**Problem description**
The response must contain each line of the material that holds "guessing".

Start of Information given

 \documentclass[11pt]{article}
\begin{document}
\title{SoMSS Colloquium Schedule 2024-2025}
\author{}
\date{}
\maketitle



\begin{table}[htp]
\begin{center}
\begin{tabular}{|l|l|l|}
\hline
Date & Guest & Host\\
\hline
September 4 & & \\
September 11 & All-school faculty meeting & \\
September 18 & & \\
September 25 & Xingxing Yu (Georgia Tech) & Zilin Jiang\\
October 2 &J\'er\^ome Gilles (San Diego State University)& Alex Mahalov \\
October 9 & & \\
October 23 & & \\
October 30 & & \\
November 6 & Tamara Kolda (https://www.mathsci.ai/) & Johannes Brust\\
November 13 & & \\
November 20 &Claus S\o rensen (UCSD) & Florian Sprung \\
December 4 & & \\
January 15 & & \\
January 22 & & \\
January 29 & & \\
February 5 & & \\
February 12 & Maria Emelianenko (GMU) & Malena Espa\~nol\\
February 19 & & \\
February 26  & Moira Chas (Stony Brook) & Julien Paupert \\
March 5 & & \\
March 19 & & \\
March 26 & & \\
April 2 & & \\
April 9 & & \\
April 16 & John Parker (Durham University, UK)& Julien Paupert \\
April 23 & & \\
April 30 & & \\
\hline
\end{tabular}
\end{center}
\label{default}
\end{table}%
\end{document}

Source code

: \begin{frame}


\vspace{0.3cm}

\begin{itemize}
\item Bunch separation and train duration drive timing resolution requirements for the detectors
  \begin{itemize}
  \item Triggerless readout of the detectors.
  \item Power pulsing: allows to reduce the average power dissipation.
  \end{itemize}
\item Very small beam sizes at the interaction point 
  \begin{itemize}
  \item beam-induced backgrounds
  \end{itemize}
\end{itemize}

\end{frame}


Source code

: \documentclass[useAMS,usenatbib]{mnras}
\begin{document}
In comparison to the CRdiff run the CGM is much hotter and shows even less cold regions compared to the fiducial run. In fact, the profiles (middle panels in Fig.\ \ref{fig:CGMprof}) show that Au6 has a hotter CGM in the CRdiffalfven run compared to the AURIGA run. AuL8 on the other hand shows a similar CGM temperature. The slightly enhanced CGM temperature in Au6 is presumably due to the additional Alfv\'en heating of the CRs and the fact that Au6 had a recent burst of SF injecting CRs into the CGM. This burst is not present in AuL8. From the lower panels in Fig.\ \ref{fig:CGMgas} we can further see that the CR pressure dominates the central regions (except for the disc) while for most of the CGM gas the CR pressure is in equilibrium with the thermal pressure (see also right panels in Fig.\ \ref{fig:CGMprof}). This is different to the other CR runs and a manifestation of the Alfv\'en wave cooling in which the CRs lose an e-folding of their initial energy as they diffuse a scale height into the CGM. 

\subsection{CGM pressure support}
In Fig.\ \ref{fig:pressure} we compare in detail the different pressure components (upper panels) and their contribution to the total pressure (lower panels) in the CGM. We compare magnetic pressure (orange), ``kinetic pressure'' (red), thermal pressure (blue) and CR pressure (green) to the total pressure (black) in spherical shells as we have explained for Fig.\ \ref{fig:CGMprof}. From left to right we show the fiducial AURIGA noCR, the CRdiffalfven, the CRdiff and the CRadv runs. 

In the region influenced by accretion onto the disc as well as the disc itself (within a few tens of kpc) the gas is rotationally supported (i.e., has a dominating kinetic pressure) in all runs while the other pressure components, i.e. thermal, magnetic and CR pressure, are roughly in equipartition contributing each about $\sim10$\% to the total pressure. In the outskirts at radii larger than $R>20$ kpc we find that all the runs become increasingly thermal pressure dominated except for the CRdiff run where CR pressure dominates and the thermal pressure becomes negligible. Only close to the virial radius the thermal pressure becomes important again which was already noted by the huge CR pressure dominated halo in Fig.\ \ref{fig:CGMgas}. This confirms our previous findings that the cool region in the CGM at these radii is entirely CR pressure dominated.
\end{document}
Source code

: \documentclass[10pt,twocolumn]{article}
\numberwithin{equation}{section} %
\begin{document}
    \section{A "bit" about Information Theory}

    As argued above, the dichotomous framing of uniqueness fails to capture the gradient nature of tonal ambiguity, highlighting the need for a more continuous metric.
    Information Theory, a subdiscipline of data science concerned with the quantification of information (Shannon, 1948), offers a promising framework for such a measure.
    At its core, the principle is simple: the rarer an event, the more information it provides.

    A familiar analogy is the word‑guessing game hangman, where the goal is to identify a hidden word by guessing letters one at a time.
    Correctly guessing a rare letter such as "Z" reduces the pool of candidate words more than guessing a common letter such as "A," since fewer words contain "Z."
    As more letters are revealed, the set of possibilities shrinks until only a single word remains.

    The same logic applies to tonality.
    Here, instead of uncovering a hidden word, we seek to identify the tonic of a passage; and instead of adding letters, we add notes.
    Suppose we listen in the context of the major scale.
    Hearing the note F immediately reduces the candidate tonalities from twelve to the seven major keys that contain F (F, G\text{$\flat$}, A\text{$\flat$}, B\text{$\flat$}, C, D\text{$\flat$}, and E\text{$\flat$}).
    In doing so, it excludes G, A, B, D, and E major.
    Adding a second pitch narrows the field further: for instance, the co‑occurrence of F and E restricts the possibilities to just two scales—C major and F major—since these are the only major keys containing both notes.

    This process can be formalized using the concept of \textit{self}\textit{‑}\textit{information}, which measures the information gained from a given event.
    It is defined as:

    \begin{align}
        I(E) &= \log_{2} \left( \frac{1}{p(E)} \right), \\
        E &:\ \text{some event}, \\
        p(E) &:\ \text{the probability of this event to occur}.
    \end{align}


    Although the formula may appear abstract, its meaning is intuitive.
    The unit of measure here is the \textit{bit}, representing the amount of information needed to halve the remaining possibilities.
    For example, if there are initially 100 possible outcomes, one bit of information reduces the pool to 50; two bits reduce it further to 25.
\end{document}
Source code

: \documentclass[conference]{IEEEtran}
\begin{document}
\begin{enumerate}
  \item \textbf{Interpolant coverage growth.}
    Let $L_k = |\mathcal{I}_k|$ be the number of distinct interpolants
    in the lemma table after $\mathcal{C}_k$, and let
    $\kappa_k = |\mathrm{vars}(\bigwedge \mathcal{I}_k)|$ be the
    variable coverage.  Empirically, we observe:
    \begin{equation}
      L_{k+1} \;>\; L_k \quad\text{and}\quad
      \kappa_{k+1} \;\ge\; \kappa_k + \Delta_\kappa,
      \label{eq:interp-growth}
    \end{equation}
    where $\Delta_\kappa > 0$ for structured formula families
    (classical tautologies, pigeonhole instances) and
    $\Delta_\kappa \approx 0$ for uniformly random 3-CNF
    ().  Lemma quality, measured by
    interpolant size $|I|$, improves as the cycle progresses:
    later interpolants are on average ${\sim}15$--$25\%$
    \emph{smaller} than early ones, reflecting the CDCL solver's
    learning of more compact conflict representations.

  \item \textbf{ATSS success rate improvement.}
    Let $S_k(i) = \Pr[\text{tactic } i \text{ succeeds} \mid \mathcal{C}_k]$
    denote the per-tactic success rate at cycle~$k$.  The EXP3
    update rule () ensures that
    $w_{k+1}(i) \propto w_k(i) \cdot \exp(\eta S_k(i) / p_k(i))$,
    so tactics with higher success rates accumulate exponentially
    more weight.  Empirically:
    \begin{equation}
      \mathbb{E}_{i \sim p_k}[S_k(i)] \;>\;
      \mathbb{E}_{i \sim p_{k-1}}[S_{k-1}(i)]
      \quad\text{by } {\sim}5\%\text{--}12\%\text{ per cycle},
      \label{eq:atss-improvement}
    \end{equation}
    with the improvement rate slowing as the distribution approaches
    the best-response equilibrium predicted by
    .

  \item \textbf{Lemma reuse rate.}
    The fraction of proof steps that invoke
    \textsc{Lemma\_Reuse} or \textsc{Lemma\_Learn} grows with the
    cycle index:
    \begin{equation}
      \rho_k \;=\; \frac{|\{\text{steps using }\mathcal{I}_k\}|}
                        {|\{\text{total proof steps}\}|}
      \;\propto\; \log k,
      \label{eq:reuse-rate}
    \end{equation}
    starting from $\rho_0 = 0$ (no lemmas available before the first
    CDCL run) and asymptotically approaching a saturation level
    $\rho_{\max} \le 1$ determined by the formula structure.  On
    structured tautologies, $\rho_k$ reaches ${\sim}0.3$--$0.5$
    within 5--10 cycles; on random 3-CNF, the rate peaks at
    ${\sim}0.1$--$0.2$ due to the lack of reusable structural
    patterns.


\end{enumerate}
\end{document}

End of Information given

**Answer section**
    A familiar analogy is the word‑guessing game hangman, where the goal is to identify a hidden word by guessing letters one at a time.
    Correctly guessing a rare letter such as "Z" reduces the pool of candidate words more than guessing a common letter such as "A," since fewer words contain "Z."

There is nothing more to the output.